The real Amazon Kindle royalties, after taxes and charges

Lots of news outlets are doing the press-release gurgle today, about Amazon introducing 70% royalties for UK authors.

70% royalties for UK authors sounds great, but let’s work out what you actually get. According to my calculations below, 70% actually ends up as 22.5%.

Let’s say you set a price of £4.99 for a Kindle novel. Amazon will automatically add VAT (the UK sales tax) at 15% to the Store price. So the actual price your customer will see is £5.74. You don’t get any of that difference, and the 15% goes straight to the tax man at the Inland Revenue.

So your base figure on which royalties is calculated is £4.99. Let’s be stingy and say your ebook is a chunky one at 500kb in size. That means it could potentially incur a 0.10 pence per megabyte delivery charge over 3G Kindles. Let’s say that happens in one sale out of every two.
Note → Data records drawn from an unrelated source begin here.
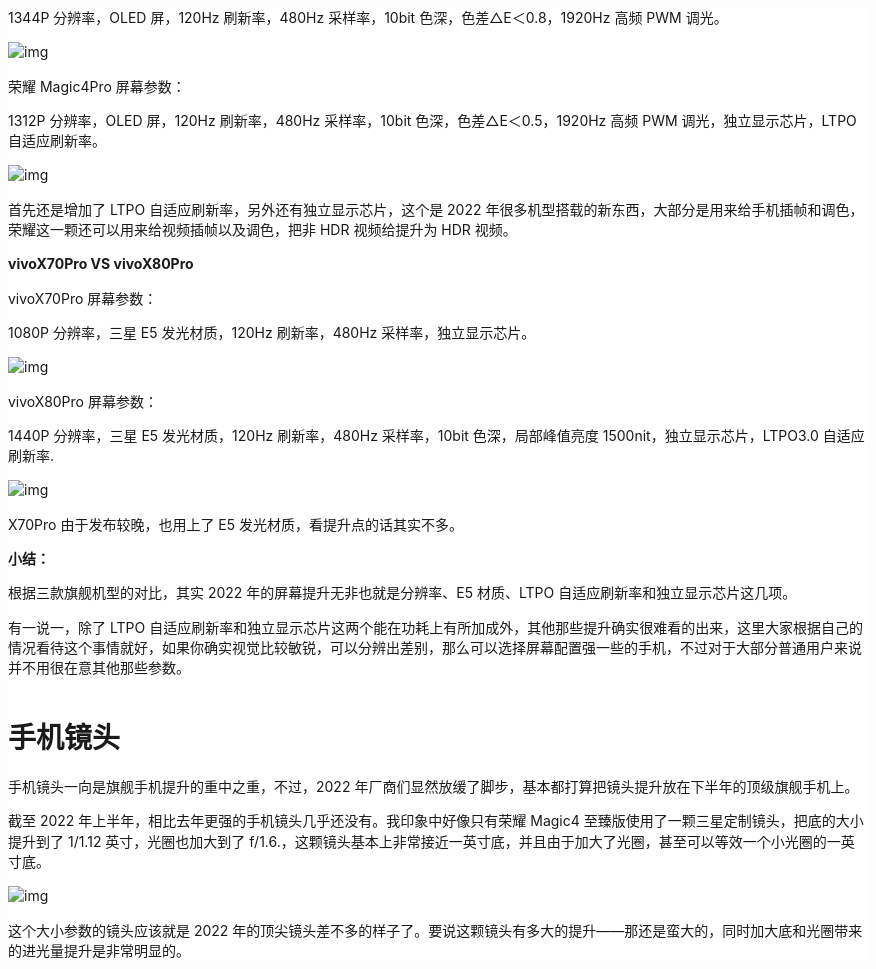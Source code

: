 
1344P 分辨率，OLED 屏，120Hz 刷新率，480Hz 采样率，10bit 色深，色差△E＜0.8，1920Hz 高频 PWM 调光。


![img](https://pic1.zhimg.com/v2-91c4fb7ba01f4d44ec839db4f6f5dfc5.webp)

荣耀 Magic4Pro 屏幕参数：


1312P 分辨率，OLED 屏，120Hz 刷新率，480Hz 采样率，10bit 色深，色差△E＜0.5，1920Hz 高频 PWM 调光，独立显示芯片，LTPO 自适应刷新率。


![img](https://pic3.zhimg.com/v2-07bb266a97cefb31466f3c07f1f0464e.webp)

首先还是增加了 LTPO 自适应刷新率，另外还有独立显示芯片，这个是 2022 年很多机型搭载的新东西，大部分是用来给手机插帧和调色，荣耀这一颗还可以用来给视频插帧以及调色，把非 HDR 视频给提升为 HDR 视频。


**vivoX70Pro VS vivoX80Pro**


vivoX70Pro 屏幕参数：


1080P 分辨率，三星 E5 发光材质，120Hz 刷新率，480Hz 采样率，独立显示芯片。


![img](https://pic1.zhimg.com/v2-72157a657afd29d46ff2371bc6095aee.webp)

vivoX80Pro 屏幕参数：


1440P 分辨率，三星 E5 发光材质，120Hz 刷新率，480Hz 采样率，10bit 色深，局部峰值亮度 1500nit，独立显示芯片，LTPO3.0 自适应刷新率.


![img](https://pic1.zhimg.com/v2-409ea304c4bb9ff5dd22ae81fb758a88.webp)

X70Pro 由于发布较晚，也用上了 E5 发光材质，看提升点的话其实不多。


**小结：**


根据三款旗舰机型的对比，其实 2022 年的屏幕提升无非也就是分辨率、E5 材质、LTPO 自适应刷新率和独立显示芯片这几项。


有一说一，除了 LTPO 自适应刷新率和独立显示芯片这两个能在功耗上有所加成外，其他那些提升确实很难看的出来，这里大家根据自己的情况看待这个事情就好，如果你确实视觉比较敏锐，可以分辨出差别，那么可以选择屏幕配置强一些的手机，不过对于大部分普通用户来说并不用很在意其他那些参数。


**手机镜头**
========


手机镜头一向是旗舰手机提升的重中之重，不过，2022 年厂商们显然放缓了脚步，基本都打算把镜头提升放在下半年的顶级旗舰手机上。


截至 2022 年上半年，相比去年更强的手机镜头几乎还没有。我印象中好像只有荣耀 Magic4 至臻版使用了一颗三星定制镜头，把底的大小提升到了 1/1.12 英寸，光圈也加大到了 f/1.6.，这颗镜头基本上非常接近一英寸底，并且由于加大了光圈，甚至可以等效一个小光圈的一英寸底。


![img](https://pic1.zhimg.com/v2-c0cbcc6c03bbfe5586b478c348e5ca1b.webp)

这个大小参数的镜头应该就是 2022 年的顶尖镜头差不多的样子了。要说这颗镜头有多大的提升——那还是蛮大的，同时加大底和光圈带来的进光量提升是非常明显的。

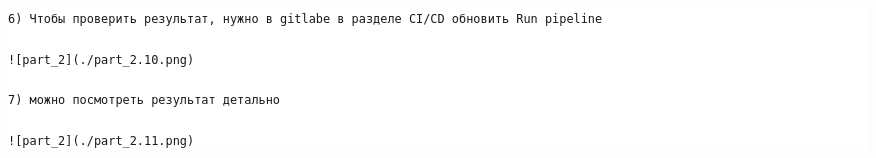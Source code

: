     6) Чтобы проверить результат, нужно в gitlabe в разделе CI/CD обновить Run pipeline

    ![part_2](./part_2.10.png)

    7) можно посмотреть результат детально

    ![part_2](./part_2.11.png)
So, to be on the safe side we have to knock an average of 0.05 pence off your profit. So we’re down to £4.94.

From this Amazon theoretically gives you 70% royalties on £4.94. However, the U.S. government will step in, even though you’re a UK citizen and pay taxes here in the UK. They’ll automatically grab a 30% “withholding tax” from royalties on Kindle sales by non-US resident publishers. So your royalties will actually come down to 40%, or £1.97 profit on a book that sells for £5.74.

The charges don’t end there. Those in the UK can only be paid by cheque, made out in dollars, and your bank will have a hefty cover charge to pay for “processing” a cheque that’s made out in dollars. Currently HSBC charge £6 for cheques up to $100, and £12 for over $100. The Co-op Bank is apparently cheaper at £4/£12. So, on the basis that you’d need to sell 32 x £5.74 books to trigger the $100 minimum cheque payout from Amazon, and that the bank will charge £12 to process the $ cheque, this equals a further “bank tax” of 0.37 pence lost per book.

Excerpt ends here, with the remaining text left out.